Selon les syndicalistes belges, le renouveau syndical passe par une solution politique

2013/06/14 | Par Pierre Dubuc

« Nous avons fait le constat des limites de notre rapport de force et du faible niveau de prise de conscience de la population des principaux enjeux sociaux et politiques, de nous expliquer Nico Cué, le secrétaire général de la fédération Métallurgie Wallonie-Bruxelles (MWB), membre de la Fédération générale des travailleurs de Belgique (FGTB). C’est pour cela que nous avons mis sur pied Acteurs des temps présents. »

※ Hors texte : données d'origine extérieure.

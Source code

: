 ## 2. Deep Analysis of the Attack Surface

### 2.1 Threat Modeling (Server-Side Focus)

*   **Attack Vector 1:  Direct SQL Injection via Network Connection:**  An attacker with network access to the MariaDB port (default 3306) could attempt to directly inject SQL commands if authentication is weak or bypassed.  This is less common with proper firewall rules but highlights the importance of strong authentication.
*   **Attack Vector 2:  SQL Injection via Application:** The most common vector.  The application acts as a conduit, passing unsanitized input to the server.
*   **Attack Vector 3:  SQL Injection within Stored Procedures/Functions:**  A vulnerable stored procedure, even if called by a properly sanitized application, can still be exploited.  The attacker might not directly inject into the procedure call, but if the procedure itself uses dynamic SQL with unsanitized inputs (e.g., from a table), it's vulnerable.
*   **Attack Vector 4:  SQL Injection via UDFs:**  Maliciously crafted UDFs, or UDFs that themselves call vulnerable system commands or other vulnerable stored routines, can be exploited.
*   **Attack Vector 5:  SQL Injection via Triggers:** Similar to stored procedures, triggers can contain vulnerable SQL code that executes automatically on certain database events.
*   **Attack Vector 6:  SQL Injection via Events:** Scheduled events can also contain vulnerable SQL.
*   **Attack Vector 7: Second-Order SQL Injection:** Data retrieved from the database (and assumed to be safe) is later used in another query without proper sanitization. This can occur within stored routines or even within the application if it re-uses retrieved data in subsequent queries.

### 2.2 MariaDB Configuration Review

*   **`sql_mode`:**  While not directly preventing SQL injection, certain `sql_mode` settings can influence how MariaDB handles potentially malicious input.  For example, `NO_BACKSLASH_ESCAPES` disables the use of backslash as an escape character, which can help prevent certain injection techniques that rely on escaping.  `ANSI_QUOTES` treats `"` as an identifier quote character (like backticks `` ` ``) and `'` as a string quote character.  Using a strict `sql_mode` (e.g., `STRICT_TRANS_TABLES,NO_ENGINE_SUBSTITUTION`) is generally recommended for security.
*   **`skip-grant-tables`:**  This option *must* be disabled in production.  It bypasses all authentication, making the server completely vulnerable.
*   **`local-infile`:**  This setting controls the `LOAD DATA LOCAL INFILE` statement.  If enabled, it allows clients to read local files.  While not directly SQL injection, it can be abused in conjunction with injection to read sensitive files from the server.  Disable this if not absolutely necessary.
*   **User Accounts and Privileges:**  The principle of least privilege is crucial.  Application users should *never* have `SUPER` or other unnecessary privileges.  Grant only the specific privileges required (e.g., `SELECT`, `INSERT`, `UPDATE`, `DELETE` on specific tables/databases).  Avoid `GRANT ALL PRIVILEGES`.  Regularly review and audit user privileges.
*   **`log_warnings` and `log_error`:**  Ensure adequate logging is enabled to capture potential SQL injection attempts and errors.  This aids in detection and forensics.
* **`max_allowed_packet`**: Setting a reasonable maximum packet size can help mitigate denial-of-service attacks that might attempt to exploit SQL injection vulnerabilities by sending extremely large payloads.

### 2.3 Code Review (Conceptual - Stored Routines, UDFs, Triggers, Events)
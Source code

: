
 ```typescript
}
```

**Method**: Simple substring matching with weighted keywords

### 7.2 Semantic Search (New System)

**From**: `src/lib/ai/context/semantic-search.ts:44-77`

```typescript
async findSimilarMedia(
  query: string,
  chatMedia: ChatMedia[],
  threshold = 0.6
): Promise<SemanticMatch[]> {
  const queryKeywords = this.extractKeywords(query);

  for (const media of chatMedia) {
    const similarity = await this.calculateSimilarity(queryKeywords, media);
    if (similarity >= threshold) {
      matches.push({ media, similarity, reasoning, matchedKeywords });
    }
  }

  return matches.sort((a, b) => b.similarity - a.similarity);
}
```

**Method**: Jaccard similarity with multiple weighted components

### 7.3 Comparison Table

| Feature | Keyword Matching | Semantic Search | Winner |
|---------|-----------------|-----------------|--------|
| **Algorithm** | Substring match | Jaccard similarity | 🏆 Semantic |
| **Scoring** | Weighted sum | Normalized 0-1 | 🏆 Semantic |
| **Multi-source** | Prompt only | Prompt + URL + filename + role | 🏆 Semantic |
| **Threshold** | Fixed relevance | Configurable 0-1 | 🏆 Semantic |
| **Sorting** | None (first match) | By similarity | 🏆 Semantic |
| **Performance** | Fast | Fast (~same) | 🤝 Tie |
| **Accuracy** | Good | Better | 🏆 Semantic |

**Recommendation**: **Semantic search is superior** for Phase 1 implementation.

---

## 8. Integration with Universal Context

Au cours de leur récente visite au Québec, nous avons eu l’occasion d’échanger avec les membres de la délégation wallonne sur la situation syndicale et politique de nos pays respectifs. En Belgique, comme au Québec et ailleurs dans le monde, le thème du « renouveau syndical » est à l’ordre du jour.

« Dans le secteur de la métallurgie, des milliers de mises à pied sont annoncés. Le choc est énorme. Il est évident, par exemple, qu’Arcelor Mittal, un des principaux employeurs, veut fermer toutes ses installations en Europe », précise Nico Cué.

L’offensive patronale ne se limite pas au secteur de la métallurgie. Elle est généralisée contre l’ensemble du mouvement syndical. Après s’être attaqué à la sécurité sociale en 1993, aux salaires en 1996, le gouvernement et le patronat ont aujourd’hui dans leur mire les régimes de retraite.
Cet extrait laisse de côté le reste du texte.